Scaling Instruction-Finetuned Language Models

擴充套件指令 - 微調語言模型

What's new?

有什麼新的？

Image Source: Scaling Instruction-Finetuned Language Models (opens in a new tab)

圖片來源：Scaling Instruction-Finetuned Language Models (opens in a new tab)

This paper explores the benefits scaling instruction finetuning (opens in a new tab) and how it improves performance on a variety of models (PaLM, T5), prompting setups (zero-shot, few-shot, CoT), and benchmarks (MMLU, TyDiQA). This is explored with the following aspects: scaling the number of tasks (1.8K tasks), scaling model size, and finetuning on chain-of-thought data (9 datasets used).

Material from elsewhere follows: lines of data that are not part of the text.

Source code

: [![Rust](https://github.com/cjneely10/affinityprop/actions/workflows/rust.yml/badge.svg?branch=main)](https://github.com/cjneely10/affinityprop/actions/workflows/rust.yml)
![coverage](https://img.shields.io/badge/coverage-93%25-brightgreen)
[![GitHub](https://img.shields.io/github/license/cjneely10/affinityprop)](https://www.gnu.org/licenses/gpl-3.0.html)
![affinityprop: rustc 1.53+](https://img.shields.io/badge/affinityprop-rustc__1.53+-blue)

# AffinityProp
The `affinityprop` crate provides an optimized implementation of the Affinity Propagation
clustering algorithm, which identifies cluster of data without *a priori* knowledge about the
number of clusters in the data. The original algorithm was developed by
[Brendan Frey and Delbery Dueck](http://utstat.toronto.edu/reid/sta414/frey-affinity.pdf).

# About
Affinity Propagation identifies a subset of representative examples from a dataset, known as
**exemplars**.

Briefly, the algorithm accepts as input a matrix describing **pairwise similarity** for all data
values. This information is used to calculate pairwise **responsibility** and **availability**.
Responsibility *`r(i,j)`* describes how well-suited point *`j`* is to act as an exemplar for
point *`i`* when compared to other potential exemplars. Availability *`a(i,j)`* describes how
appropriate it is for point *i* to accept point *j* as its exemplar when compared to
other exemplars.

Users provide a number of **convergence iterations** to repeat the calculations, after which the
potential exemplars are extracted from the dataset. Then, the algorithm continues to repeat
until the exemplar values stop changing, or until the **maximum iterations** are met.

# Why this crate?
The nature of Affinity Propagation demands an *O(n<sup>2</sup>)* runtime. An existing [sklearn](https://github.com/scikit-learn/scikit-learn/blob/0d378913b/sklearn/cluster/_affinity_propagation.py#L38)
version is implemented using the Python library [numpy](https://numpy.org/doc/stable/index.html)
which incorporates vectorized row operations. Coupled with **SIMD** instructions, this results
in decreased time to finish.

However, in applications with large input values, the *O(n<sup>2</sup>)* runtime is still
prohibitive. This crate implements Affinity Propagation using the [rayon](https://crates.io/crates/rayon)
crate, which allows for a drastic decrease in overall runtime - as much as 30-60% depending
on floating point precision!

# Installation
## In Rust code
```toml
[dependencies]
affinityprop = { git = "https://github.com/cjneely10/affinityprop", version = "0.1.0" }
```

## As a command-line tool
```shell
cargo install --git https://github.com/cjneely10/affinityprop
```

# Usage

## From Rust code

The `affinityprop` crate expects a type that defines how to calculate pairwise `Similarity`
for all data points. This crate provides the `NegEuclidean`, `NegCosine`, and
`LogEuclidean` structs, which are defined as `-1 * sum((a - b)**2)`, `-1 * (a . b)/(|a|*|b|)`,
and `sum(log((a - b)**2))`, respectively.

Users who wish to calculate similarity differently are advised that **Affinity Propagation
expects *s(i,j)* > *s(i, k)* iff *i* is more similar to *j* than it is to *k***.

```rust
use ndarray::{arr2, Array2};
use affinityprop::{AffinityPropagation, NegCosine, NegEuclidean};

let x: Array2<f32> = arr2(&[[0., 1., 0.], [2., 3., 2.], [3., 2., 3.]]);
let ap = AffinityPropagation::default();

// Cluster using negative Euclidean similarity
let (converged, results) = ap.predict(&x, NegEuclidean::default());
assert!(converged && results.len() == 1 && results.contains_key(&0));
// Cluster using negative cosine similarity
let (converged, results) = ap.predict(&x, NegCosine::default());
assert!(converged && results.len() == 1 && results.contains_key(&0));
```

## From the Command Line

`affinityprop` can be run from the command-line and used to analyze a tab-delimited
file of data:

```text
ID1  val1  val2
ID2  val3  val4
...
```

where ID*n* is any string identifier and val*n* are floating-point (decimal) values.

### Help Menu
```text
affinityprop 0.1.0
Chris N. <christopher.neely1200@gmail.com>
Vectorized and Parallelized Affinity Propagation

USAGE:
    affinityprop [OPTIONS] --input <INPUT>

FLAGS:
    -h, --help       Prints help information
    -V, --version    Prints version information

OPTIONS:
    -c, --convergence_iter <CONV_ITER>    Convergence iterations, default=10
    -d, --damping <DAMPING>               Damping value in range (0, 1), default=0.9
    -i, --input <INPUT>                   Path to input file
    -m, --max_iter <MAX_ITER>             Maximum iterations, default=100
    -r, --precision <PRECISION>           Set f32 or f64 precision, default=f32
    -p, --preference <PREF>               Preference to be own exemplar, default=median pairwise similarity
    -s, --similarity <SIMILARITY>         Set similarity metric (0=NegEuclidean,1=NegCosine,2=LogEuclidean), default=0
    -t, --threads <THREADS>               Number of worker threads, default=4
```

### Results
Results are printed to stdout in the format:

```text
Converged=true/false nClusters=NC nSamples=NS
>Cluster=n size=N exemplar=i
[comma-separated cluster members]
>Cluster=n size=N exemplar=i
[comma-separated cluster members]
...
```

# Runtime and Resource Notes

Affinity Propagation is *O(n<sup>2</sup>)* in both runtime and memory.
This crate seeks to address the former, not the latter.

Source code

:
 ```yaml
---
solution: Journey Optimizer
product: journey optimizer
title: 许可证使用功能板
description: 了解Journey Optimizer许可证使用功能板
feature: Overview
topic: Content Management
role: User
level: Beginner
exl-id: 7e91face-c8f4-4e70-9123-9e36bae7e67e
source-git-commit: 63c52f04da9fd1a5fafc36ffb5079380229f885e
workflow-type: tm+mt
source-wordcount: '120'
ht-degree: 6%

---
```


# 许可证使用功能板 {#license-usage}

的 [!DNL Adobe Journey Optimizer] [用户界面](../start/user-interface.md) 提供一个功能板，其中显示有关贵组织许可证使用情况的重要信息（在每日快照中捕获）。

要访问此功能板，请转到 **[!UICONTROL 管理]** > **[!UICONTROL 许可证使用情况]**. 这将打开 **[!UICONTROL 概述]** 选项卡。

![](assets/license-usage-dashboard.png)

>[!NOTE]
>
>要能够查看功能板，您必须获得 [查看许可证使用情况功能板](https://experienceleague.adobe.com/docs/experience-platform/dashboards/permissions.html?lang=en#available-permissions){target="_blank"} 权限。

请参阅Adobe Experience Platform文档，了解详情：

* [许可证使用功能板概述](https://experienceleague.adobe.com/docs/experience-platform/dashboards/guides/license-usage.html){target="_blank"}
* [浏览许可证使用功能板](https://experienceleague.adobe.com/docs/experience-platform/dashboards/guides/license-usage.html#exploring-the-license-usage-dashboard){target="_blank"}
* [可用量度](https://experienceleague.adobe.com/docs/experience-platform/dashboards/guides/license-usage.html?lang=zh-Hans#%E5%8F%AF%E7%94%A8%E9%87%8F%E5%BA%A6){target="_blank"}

本文探討了擴充套件指令微調的好處，以及它如何提高各種模型（PaLM、T5）、提示設定（zero-shot、few-shot、CoT）和基準測試（MMLU、TyDiQA）的效能。這是透過以下方面進行探討的：擴充套件任務數量（1.8K個任務）、擴充套件模型大小，以及在思維鏈資料上進行微調（使用了9個數據集）。

Finetuning procedure:

Finetuning程式：

1.8K tasks were phrased as instructions and used to finetune the model
Uses both with and without exemplars, and with and without CoT

1.8K個任務被表述為指令，用於微調模型
同時使用有和沒有範例，以及有和沒有CoT

Finetuning tasks and held out tasks shown below:

Finetuning 任務和保留任務如下所示：

Capabilities & Key Results

能力和關鍵結果

Instruction finetuning scales well with the number of tasks and the size of the model; this suggests the need for scaling number of tasks and size of model further
Adding CoT datasets into the finetuning enables good performance on reasoning tasks
Flan-PaLM has improved multilingual abilities; 14.9% improvement on one-shot TyDiQA; 8.1% improvement on arithmetic reasoning in under-represented languages
Plan-PaLM also performs well on open-ended generation questions, which is a good indicator for improved usability
Improves performance across responsible AI (RAI) benchmarks
Flan-T5 instruction tuned models demonstrate strong few-shot capabilities and outperforms public checkpoint such as T5

指令微調隨著任務數量和模型大小的增加而擴充套件得很好；這表明需要進一步擴充套件任務數量和模型大小
將CoT資料集新增到微調中可以在推理任務上實現良好的效能
Flan-PaLM具有改進的多語言能力；在一次性TyDiQA上提高了14.9％；在代表性不足的語言中進行算術推理的提高了8.1％
Plan-PaLM在開放式產生問題上也表現良好，這是改進可用性的良好指標
提高了負責任的AI（RAI）基準的效能
Flan-T5指令微調模型展示了強大的少樣本能力，並且優於T5等公共檢查點

The results when scaling number of finetuning tasks and model size: scaling both the size of the model and the number of finetuning tasks is expected to continue improving performance, although scaling the number of tasks has diminished returns.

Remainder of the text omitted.